That brings me to the getting off birth control to gain more sex-drive part. I think this indicates an interesting and incredibly common, almost ubiquitous phenomenon. Women in long-term relationships, quite good and quite sexual ones even, begin to lose libido quicker than men. It's the old joke about marriage meaning the the end of sex thing, but it's a joke because there's truth to it.

Women in general have way, way more problems with loss of libido, and we as a society so often go to hormonal or emotional problems as the culprit. Maybe though, just maybe, it's that we ladies are having more sexual experiences that end without an orgasm. Whereas most men think forward towards a sexual experience with a woman and can draw on their past experiences to know that the event will be all the many things sex might be....but also almost surely end in an orgasm, that's just not as sure a thing for ladies.
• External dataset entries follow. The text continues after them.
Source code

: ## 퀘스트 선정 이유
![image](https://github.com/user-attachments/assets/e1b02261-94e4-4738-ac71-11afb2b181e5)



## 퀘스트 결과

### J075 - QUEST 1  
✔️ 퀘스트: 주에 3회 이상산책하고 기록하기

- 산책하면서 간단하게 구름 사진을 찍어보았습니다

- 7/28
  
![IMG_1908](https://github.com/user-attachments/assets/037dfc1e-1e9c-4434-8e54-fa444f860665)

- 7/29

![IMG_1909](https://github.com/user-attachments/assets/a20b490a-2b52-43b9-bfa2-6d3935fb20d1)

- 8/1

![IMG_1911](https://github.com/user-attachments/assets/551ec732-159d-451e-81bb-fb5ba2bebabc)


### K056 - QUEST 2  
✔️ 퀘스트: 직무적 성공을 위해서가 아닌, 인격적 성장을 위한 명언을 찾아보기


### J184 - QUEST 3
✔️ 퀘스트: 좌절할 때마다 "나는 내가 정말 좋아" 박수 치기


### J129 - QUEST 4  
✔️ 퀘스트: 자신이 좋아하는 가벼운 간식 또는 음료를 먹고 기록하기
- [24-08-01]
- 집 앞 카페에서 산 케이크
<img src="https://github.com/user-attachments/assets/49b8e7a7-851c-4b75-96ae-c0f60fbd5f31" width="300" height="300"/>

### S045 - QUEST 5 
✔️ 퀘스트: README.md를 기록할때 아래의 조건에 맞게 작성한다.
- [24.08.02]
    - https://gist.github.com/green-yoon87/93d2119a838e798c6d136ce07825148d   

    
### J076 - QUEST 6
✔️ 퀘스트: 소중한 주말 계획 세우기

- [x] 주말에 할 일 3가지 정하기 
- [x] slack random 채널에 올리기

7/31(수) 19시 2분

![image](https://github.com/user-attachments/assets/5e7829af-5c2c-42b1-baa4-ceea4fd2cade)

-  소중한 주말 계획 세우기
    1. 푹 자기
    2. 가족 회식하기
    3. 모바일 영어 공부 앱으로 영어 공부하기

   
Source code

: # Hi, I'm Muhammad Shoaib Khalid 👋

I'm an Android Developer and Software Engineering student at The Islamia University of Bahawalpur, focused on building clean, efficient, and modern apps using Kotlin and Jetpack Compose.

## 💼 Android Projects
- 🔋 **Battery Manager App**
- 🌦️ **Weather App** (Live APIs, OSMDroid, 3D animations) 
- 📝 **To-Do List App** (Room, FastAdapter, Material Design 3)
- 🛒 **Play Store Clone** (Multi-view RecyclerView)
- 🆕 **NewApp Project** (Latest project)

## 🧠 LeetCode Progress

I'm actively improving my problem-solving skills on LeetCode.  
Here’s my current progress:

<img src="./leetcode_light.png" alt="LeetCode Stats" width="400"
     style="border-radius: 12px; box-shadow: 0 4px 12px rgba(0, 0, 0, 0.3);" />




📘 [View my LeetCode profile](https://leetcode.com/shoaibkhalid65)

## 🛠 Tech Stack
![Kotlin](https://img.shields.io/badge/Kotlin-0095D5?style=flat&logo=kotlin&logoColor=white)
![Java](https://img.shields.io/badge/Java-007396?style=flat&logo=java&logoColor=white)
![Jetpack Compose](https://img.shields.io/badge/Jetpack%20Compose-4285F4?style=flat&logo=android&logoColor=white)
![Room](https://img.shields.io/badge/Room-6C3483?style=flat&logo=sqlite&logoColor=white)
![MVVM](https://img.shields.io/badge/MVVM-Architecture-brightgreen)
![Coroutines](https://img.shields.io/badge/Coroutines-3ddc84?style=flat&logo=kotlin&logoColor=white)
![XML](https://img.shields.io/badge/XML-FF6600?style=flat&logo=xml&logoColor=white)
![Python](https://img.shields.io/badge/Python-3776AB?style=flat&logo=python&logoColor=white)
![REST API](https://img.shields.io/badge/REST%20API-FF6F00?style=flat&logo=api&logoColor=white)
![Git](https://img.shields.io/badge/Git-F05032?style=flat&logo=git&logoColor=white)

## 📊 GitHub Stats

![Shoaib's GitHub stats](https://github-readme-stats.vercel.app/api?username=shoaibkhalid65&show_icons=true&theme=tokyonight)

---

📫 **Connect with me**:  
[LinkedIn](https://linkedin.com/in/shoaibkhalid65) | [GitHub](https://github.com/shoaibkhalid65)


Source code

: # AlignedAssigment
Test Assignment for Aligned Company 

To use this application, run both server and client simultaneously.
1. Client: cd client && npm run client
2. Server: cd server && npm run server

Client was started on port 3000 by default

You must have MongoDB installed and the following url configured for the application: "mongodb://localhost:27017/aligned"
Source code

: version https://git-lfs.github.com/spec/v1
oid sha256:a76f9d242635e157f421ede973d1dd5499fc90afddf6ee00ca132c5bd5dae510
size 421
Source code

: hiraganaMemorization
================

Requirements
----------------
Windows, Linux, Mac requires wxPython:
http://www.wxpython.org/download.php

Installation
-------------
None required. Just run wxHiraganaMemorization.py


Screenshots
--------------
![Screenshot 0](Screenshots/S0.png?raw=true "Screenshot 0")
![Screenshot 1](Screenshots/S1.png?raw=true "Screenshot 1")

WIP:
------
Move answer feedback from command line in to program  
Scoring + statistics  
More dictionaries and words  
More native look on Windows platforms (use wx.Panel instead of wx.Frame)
Every non-orgasmic experience we have informs us about what to expect from future ones, and frankly, sex without orgasm might not be something any woman or man would get too excited about. So, in this way, sex quickly becomes a different experience for men and women. If men went into sex with a good or even a fair chance they wouldn't orgasm, then they might find sleep a better option too. I mean, there are other reason to get nasty with your partner, but let's not ignore the allure and addictive nature of a good ol orgasm.

So, to me this movie reflected something very real about the experience of a long-term, hetero, sexual relationship, something that most people in that position can relate to. What really kinda excited me though was that it also included two aspects of the female experience that are rarely considered as two pieces of one puzzle. I have no reason to believe the director put them together as a way to connect the lack of orgasm among females with the ridiculously large amount of women dealing with low sex drive. He was just putting common sexual realities in there, and maybe that's the thing. Most people aren't brave enough to talk about these things, but if we were, we'd discover something important. We'd discover that we're all dealing with the same issues and it's not because of our hormones, our emotional turmoil, or our personal problem. We'd find that there is a lady-gasm revolution hiding in plain site. And don't worry gentlemen - this isn't a war. We'd be fighting side by side on this one ;)

I always think that the first step toward orgasm equality is to for people to start relaying sexual experience honestly, and this is certainly a step Ice Saints intentionally took. I'm gonna have to give it a full 5 out of 5 vulva rating.